Review of Limitless

Limitless (I) (2011)
4/10
Well Within Limits
6 April 2011
Warning: Spoilers
It's frustrating when any work of art -- be it an album of music, a novel, a painting, or a film -- carries a distinct yet maddeningly unplaceable sense of familiarity; when its sources and inspirations bubble exceedingly close to the surface without ever really showing their faces, as if embarrassed by what has been done with their influence. "Limitless" is a film fraught with such familiarity, and as a result, comes nowhere near matching its title. The plot involves disheveled, would-be writer Eddie Mora (the reliably charismatic Bradley Cooper), who has a run-in with a long-unseen cohort, who hooks him up with a transparent, dime-sized drug called NZT. After his first tab, Eddie plows through his novel and becomes a sudden fountain of once-untapped knowledge (the aim of the drug is to free up all the unused, inaccessible space in the human brain); he makes connections up the societal ladder, and eventually uses his expanded headspace to...wait for it...play the Stock Market and make himself filthy rich. This leads him to a position of grace with a powerful corporate mogul played by Robert De Niro (on default mode, as is usually the case these days).

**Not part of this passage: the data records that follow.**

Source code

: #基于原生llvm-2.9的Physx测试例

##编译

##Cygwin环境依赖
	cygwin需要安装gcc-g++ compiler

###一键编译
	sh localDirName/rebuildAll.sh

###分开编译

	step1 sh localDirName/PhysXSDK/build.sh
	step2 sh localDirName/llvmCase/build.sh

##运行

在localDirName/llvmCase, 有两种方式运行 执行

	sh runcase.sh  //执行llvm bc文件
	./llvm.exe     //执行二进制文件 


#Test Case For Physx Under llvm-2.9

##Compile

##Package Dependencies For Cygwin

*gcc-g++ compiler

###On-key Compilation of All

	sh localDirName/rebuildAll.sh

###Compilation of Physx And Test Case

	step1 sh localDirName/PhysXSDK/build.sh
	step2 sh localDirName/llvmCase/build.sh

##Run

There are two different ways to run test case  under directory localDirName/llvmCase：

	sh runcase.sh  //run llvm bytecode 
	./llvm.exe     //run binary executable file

As one might predict, what goes up must come down, and the demands of NZT eventually cause Eddie to run afoul of some time-filling Russian mobsters who serve no real purpose other than to shoehorn some overly contrived, plot-desperate conflict into the proceedings. As directed by Neil Burger, "Limitless" is pulp, plain and simple -- alternating between bizarrely jokey voice-over narration, some very cool (if narratively disposable) 'rollercoaster' shots, and dour sermons on the side effects of addiction, all while culminating in an ending that favors convenience over believable logic.